Writing down Mary Oliver’s line I don’t know exactly what a prayer is, I do know how to pay attention I think sometime soon, maybe mid-run, above the river, sweat dripping off the brim of a barely still green baseball cap, face turning bright red, unevenly flushed cheeks—not rosy but ruddy, I’ll notice wind sounding like water gently boiling or an oak leaning forward listening in as other trees talk or a canopy of different shades of green, all fruit shades—pears, limes, avocados—and say out loud, “Me too Mary.”

Walking with Dog. Above—oak savanna, hidden by hill. Near—tree stumps with chain link limbs.

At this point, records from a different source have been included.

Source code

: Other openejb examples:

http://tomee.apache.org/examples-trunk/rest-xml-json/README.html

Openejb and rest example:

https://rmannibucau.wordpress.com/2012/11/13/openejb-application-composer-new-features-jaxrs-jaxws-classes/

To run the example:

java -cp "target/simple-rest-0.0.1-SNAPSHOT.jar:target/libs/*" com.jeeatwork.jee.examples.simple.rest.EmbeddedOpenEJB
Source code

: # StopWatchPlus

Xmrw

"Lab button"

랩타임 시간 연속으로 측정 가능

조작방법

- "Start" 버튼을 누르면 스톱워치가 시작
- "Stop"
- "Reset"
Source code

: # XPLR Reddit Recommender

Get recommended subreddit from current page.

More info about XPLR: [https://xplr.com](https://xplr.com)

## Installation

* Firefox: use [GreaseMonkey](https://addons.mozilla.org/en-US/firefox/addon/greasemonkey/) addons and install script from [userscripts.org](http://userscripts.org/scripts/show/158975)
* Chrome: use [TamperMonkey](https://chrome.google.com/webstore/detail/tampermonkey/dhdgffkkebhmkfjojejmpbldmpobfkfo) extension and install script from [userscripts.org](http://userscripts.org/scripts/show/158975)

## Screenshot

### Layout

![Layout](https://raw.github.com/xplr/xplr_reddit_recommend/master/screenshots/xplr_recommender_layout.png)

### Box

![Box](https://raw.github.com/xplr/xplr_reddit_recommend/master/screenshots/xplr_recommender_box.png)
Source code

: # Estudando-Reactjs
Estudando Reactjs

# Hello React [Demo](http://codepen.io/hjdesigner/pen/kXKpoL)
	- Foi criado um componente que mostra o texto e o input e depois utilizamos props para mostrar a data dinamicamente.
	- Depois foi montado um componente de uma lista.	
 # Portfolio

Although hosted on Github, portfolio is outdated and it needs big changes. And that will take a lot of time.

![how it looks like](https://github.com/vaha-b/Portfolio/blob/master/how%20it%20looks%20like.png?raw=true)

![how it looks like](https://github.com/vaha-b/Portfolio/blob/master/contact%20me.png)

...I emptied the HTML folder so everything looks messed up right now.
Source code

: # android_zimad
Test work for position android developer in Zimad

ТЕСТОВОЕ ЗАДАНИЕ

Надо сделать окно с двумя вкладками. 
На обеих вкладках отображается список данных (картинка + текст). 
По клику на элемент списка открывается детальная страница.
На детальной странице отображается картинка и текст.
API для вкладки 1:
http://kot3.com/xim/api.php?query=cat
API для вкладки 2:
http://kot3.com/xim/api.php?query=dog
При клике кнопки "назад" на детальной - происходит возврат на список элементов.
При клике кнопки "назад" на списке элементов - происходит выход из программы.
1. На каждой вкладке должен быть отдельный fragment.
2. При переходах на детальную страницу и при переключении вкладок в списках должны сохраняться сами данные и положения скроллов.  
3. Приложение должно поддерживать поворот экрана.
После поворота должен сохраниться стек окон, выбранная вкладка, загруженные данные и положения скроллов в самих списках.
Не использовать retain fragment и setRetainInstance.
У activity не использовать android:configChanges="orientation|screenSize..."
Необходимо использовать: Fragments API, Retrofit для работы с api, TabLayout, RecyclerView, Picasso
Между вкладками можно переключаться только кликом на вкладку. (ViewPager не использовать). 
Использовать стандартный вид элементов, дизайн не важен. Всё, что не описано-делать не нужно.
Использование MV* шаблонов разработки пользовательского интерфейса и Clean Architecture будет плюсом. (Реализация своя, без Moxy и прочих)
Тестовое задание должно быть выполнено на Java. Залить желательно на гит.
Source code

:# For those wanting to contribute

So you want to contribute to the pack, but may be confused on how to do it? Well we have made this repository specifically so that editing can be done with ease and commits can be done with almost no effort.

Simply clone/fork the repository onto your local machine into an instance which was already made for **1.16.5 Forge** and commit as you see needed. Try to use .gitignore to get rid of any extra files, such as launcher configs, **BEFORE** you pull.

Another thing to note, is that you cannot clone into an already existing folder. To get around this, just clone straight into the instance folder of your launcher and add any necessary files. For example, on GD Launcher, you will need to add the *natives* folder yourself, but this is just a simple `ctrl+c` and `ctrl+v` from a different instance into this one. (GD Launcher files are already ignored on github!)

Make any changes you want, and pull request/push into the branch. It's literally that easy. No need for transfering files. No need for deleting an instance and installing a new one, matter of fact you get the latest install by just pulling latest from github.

Below—steel blue river, bare brown trunks, bright, glowing green slashes of invading buckthorns refusing to accept late fall and snow coming soon. I softly call to Dog, “stop! slow down! no, this way!” Irritated. Annoyed. Trying to avoid a fall with slippery leaves, either wet or hiding holes. Dog’s sniffing and darting too much to listen. Then looking ahead suspiciously. At something. I stare too. Trying to see what Dog sees. Nothing’s there. I stare. Again and again. Just lonely Black Fence. “There’s nothing there, silly Dog!” I keep walking. Suddenly Black Fence grows a person. Not like trees growing fences further back but like a person spontaneously sprouting out of Black Fence fully formed. Leaning and looking at me, then at steel blue mississippi.